Cinquant’anni fa, per la prima volta, venivano contestate le frontiere degli stati africani
Il 30 maggio 1967 il colonnello Emeka Ojukwu, governatore della Regione Orientale della Nigeria, dichiara la secessione del territorio, che in questo modo assume il nome di Biafra. Questa è la reazione al mancato rispetto degli accordi di Aburi (4-5 gennaio 1967) da parte del governo di Lagos. Tali accordi prevedevano che la Nigeria divenisse una confederazione. Il governo centrale, anziché cercare una soluzione politica, risponde con una guerra che assume presto proporzioni mondiali. Dalla parte del Biafra si schierano molti paesi, fra i quali Cina, Israele, Portogallo e Rhodesia. Dall’altra parte, la Gran Bretagna e l’URSS forniscono un sostegno decisivo alla Nigeria, che fa di tutto per bloccare l’arrivo degli aiuti umanitari provocando una terribile carestia. Un genocidio dove muoiono circa due milioni di persone. La tragedia oscura velocemente le ragioni politiche della secessione. Il 30 gennnaio 1970, dopo 30 mesi di guerra, le truppe biafrane si arrendono. La regione viene reintegrata nel paese e la parola “Biafra” viene messa fuorilegge.

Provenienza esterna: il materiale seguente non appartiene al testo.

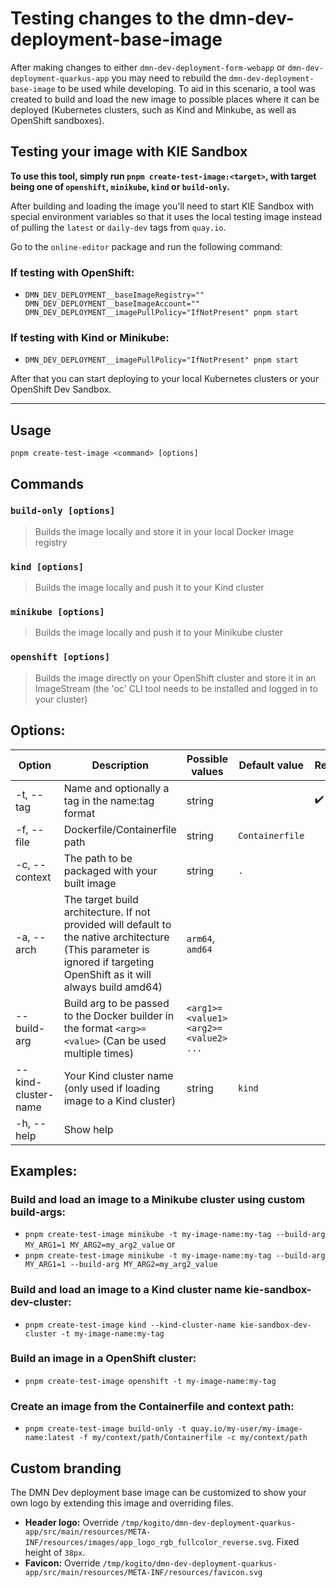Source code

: # Testing changes to the dmn-dev-deployment-base-image

After making changes to either `dmn-dev-deployment-form-webapp` or `dmn-dev-deployment-quarkus-app` you may need to rebuild the `dmn-dev-deployment-base-image` to be used while developing. To aid in this scenario, a tool was created to build and load the new image to possible places where it can be deployed (Kubernetes clusters, such as Kind and Minkube, as well as OpenShift sandboxes).

## Testing your image with KIE Sandbox

**To use this tool, simply run `pnpm create-test-image:<target>`, with target being one of `openshift`, `minikube`, `kind` or `build-only`.**

After building and loading the image you'll need to start KIE Sandbox with special environment variables so that it uses the local testing image instead of pulling the `latest` or `daily-dev` tags from `quay.io`.

Go to the `online-editor` package and run the following command:

### If testing with OpenShift:

- `DMN_DEV_DEPLOYMENT__baseImageRegistry="" DMN_DEV_DEPLOYMENT__baseImageAccount="" DMN_DEV_DEPLOYMENT__imagePullPolicy="IfNotPresent" pnpm start`

### If testing with Kind or Minikube:

- `DMN_DEV_DEPLOYMENT__imagePullPolicy="IfNotPresent" pnpm start`

After that you can start deploying to your local Kubernetes clusters or your OpenShift Dev Sandbox.

---

## Usage

`pnpm create-test-image <command> [options]`

## Commands

### **`build-only [options]`**

> Builds the image locally and store it in your local Docker image registry

### **`kind [options]`**

> Builds the image locally and push it to your Kind cluster

### **`minikube [options]`**

> Builds the image locally and push it to your Minikube cluster

### **`openshift [options]`**

> Builds the image directly on your OpenShift cluster and store it in an ImageStream (the 'oc' CLI tool needs to be installed and logged in to your cluster)

## Options:

| Option              | Description                                                                                                                                                             | Possible values                       | Default value   | Required           |
| ------------------- | ----------------------------------------------------------------------------------------------------------------------------------------------------------------------- | ------------------------------------- | --------------- | ------------------ |
| -t, --tag           | Name and optionally a tag in the name:tag format                                                                                                                        | string                                |                 | :heavy_check_mark: |
| -f, --file          | Dockerfile/Containerfile path                                                                                                                                           | string                                | `Containerfile` |                    |
| -c, --context       | The path to be packaged with your built image                                                                                                                           | string                                | `.`             |                    |
| -a, --arch          | The target build architecture. If not provided will default to the native architecture (This parameter is ignored if targeting OpenShift as it will always build amd64) | `arm64`, `amd64`                      |                 |                    |
| --build-arg         | Build arg to be passed to the Docker builder in the format `<arg>=<value>` (Can be used multiple times)                                                                 | `<arg1>=<value1> <arg2>=<value2> ...` |                 |                    |
| --kind-cluster-name | Your Kind cluster name (only used if loading image to a Kind cluster)                                                                                                   | string                                | `kind`          |                    |
| -h, --help          | Show help                                                                                                                                                               |                                       |                 |                    |

## Examples:

### Build and load an image to a Minikube cluster using custom build-args:

- `pnpm create-test-image minikube -t my-image-name:my-tag --build-arg MY_ARG1=1 MY_ARG2=my_arg2_value`
  or
- `pnpm create-test-image minikube -t my-image-name:my-tag --build-arg MY_ARG1=1 --build-arg MY_ARG2=my_arg2_value`

### Build and load an image to a Kind cluster name kie-sandbox-dev-cluster:

- `pnpm create-test-image kind --kind-cluster-name kie-sandbox-dev-cluster -t my-image-name:my-tag`

### Build an image in a OpenShift cluster:

- `pnpm create-test-image openshift -t my-image-name:my-tag`

### Create an image from the Containerfile and context path:

- `pnpm create-test-image build-only -t quay.io/my-user/my-image-name:latest -f my/context/path/Containerfile -c my/context/path`

## Custom branding

The DMN Dev deployment base image can be customized to show your own logo by extending this image and overriding files.

- **Header logo:** Override `/tmp/kogito/dmn-dev-deployment-quarkus-app/src/main/resources/META-INF/resources/images/app_logo_rgb_fullcolor_reverse.svg`. Fixed height of `38px`.
- **Favicon:** Override `/tmp/kogito/dmn-dev-deployment-quarkus-app/src/main/resources/META-INF/resources/favicon.svg`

Nata nel 1970 dopo circa 150 anni di dominazione britannica, la Nigeria ha conservato la struttura fissata dal colonialismo. Come in tutta l’Africa. Oggi, grazie a questo, l’uomo della strada ignora i popoli africani: i Diola e gli Oromo, i Berberi e gli Wolof, i Tuareg e gli Yoruba. Al loro posto conosce i Senegalesi e gli Algerini, i Nigeriani e gli Ivoriani, nomi senza volto e senza storia inventati per occultare il passato dell’Africa. Per poter presentare al resto del mondo un continente segnato dalla corruzione, dalla violenza e dalla povertà. Ma l’Africa non era questo. Il Biafra, che fin dal nome si ricollega al passato africano, resta un esempio tragico ma indimenticabile: la prima volta che gli africani hanno detto NO alla frontiere coloniali e hanno rivendicato il diritto di fissare le proprie. Le grandi potenze non hanno risposto “col dialogo”, come si sente dire oggi, ma con le armi.